Я посмотрел на серое небо, достал сигареты, прячась от измороси прикурил. Дым сбивало каплями. Подошла его мать.
- Саша, вы… вы… там остались его… его бумаги и еще, на компьютере еще – сказала она, - вы так его понимали, Саша.
- Я возьму, я все это возьму… если вы не против.
- Конечно, конечно, Саша. Вы заходите, потом заходите, - она не удержалась, закусила губу, задрожал подбородок, - вы заходите, Саша, потом только, потом заходите.

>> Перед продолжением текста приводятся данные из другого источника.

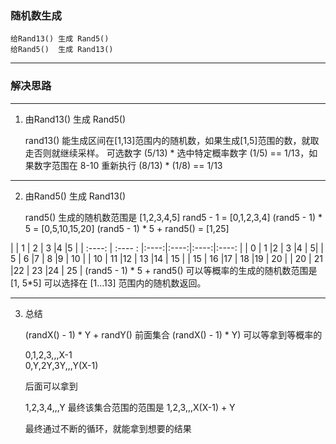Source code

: ### 随机数生成

    给Rand13() 生成 Rand5()
    给Rand5()  生成 Rand13()

***


### 解决思路
***
1. 由Rand13() 生成 Rand5() 


    rand13() 能生成区间在[1,13]范围内的随机数，如果生成[1,5]范围的数，就取走否则就继续采样。
    可选数字 (5/13) * 选中特定概率数字 (1/5) == 1/13，如果数字范围在 8-10 重新执行 (8/13) * (1/8) == 1/13

***
2. 由Rand5() 生成 Rand13()


    rand5() 生成的随机数范围是 [1,2,3,4,5]
    rand5 - 1 = [0,1,2,3,4]
    (rand5 - 1) * 5 = [0,5,10,15,20]
    (rand5 - 1) * 5 + rand5() = [1,25]

|      | 1       |  2   | 3    |4   |5 |
|  :----:  | :---- : |:----:|:----:|:----:|:----: |
| 0  |   1  |2  | 3 |4  | 5|
| 5  | 6 |7  | 8 |9  | 10 |
| 10  | 11 |12  | 13 |14  | 15 |
| 15  | 16 |17  | 18 |19  | 20 |
| 20  | 21 |22  | 23 |24  | 25 |
    (rand5 - 1) * 5 + rand5() 可以等概率的生成的随机数范围是 [1, 5*5]
    可以选择在 [1...13] 范围内的随机数返回。

***
3. 总结
   

    (randX() - 1) * Y + randY()
    前面集合 (randX() - 1) * Y) 可以等拿到等概率的   

    0,1,2,3,,,X-1  
    0,Y,2Y,3Y,,,Y(X-1)

    后面可以拿到

    1,2,3,4,,,Y
    最终该集合范围的范围是
    1,2,3,,,X(X-1) + Y

    最终通过不断的循环，就能拿到想要的结果
   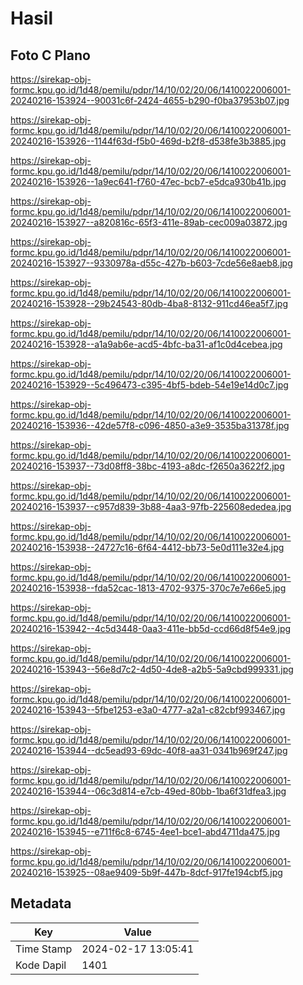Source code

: # Hasil

## Foto C Plano

https://sirekap-obj-formc.kpu.go.id/1d48/pemilu/pdpr/14/10/02/20/06/1410022006001-20240216-153924--90031c6f-2424-4655-b290-f0ba37953b07.jpg

https://sirekap-obj-formc.kpu.go.id/1d48/pemilu/pdpr/14/10/02/20/06/1410022006001-20240216-153926--1144f63d-f5b0-469d-b2f8-d538fe3b3885.jpg

https://sirekap-obj-formc.kpu.go.id/1d48/pemilu/pdpr/14/10/02/20/06/1410022006001-20240216-153926--1a9ec641-f760-47ec-bcb7-e5dca930b41b.jpg

https://sirekap-obj-formc.kpu.go.id/1d48/pemilu/pdpr/14/10/02/20/06/1410022006001-20240216-153927--a820816c-65f3-411e-89ab-cec009a03872.jpg

https://sirekap-obj-formc.kpu.go.id/1d48/pemilu/pdpr/14/10/02/20/06/1410022006001-20240216-153927--9330978a-d55c-427b-b603-7cde56e8aeb8.jpg

https://sirekap-obj-formc.kpu.go.id/1d48/pemilu/pdpr/14/10/02/20/06/1410022006001-20240216-153928--29b24543-80db-4ba8-8132-911cd46ea5f7.jpg

https://sirekap-obj-formc.kpu.go.id/1d48/pemilu/pdpr/14/10/02/20/06/1410022006001-20240216-153928--a1a9ab6e-acd5-4bfc-ba31-af1c0d4cebea.jpg

https://sirekap-obj-formc.kpu.go.id/1d48/pemilu/pdpr/14/10/02/20/06/1410022006001-20240216-153929--5c496473-c395-4bf5-bdeb-54e19e14d0c7.jpg

https://sirekap-obj-formc.kpu.go.id/1d48/pemilu/pdpr/14/10/02/20/06/1410022006001-20240216-153936--42de57f8-c096-4850-a3e9-3535ba31378f.jpg

https://sirekap-obj-formc.kpu.go.id/1d48/pemilu/pdpr/14/10/02/20/06/1410022006001-20240216-153937--73d08ff8-38bc-4193-a8dc-f2650a3622f2.jpg

https://sirekap-obj-formc.kpu.go.id/1d48/pemilu/pdpr/14/10/02/20/06/1410022006001-20240216-153937--c957d839-3b88-4aa3-97fb-225608ededea.jpg

https://sirekap-obj-formc.kpu.go.id/1d48/pemilu/pdpr/14/10/02/20/06/1410022006001-20240216-153938--24727c16-6f64-4412-bb73-5e0d111e32e4.jpg

https://sirekap-obj-formc.kpu.go.id/1d48/pemilu/pdpr/14/10/02/20/06/1410022006001-20240216-153938--fda52cac-1813-4702-9375-370c7e7e66e5.jpg

https://sirekap-obj-formc.kpu.go.id/1d48/pemilu/pdpr/14/10/02/20/06/1410022006001-20240216-153942--4c5d3448-0aa3-411e-bb5d-ccd66d8f54e9.jpg

https://sirekap-obj-formc.kpu.go.id/1d48/pemilu/pdpr/14/10/02/20/06/1410022006001-20240216-153943--56e8d7c2-4d50-4de8-a2b5-5a9cbd999331.jpg

https://sirekap-obj-formc.kpu.go.id/1d48/pemilu/pdpr/14/10/02/20/06/1410022006001-20240216-153943--5fbe1253-e3a0-4777-a2a1-c82cbf993467.jpg

https://sirekap-obj-formc.kpu.go.id/1d48/pemilu/pdpr/14/10/02/20/06/1410022006001-20240216-153944--dc5ead93-69dc-40f8-aa31-0341b969f247.jpg

https://sirekap-obj-formc.kpu.go.id/1d48/pemilu/pdpr/14/10/02/20/06/1410022006001-20240216-153944--06c3d814-e7cb-49ed-80bb-1ba6f31dfea3.jpg

https://sirekap-obj-formc.kpu.go.id/1d48/pemilu/pdpr/14/10/02/20/06/1410022006001-20240216-153945--e711f6c8-6745-4ee1-bce1-abd4711da475.jpg

https://sirekap-obj-formc.kpu.go.id/1d48/pemilu/pdpr/14/10/02/20/06/1410022006001-20240216-153925--08ae9409-5b9f-447b-8dcf-917fe194cbf5.jpg


## Metadata

| Key        | Value               |
| ---------- | ------------------- |
| Time Stamp | 2024-02-17 13:05:41 |
| Kode Dapil | 1401                |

- Хорошо. Обязательно зайду.
Она отвернулась, не гнущейся, деревянной походкой, прямо по лужам пошла к столовой и все пошли. Сигарета потухла, я бросил ее под ноги, раздавил и снова посмотрел вверх, на небо, где низко стелились тучи, а по-над ними, я так хотел в это верить, на картонных крыльях, скользил Ромка.
Он не повесился, не успел, да и не собрался бы никогда. Нашли утром его, на пустыре. Сильно битого, грязного, и, как утверждала экспертиза, крепко пьяного. Нет, не так, он был крепко пьян, когда его убивали – не нашлось среди тех такого паренька, как в тот вечер, никто не сказал: «Нормальный пацан», и вот…
Я развернулся и пошел прочь от столовой, от поминок.
- Подождите! Подождите, - обернулся – девушка, малорослая, в черном, над головой держит нелепый цветастый зонтик. Она ехала с нами, вроде бы с работы, коллега Ромкина, - Вы на остановку?
- Можно с вами? А то аж холодок, бррр! Я, знаете, как мертвецов боюсь!
- Можно, - снова кивнул, сунул руки в карманы.
- Возьмите зонтик, на двоих хватит.
- Спасибо, я лучше так, - нахохлился.
Мы пошли, молча. Тугая морось дождя о ее зонт, стук каблучков.
- А мы работали вместе. Ну как вместе… На разных этажах, но в одном отделе, смешно, да?
- Простите, я просто после похорон этих… Отвлечься хочется, а то гроб этот. Нет, сегодня точно кошмары будут сниться!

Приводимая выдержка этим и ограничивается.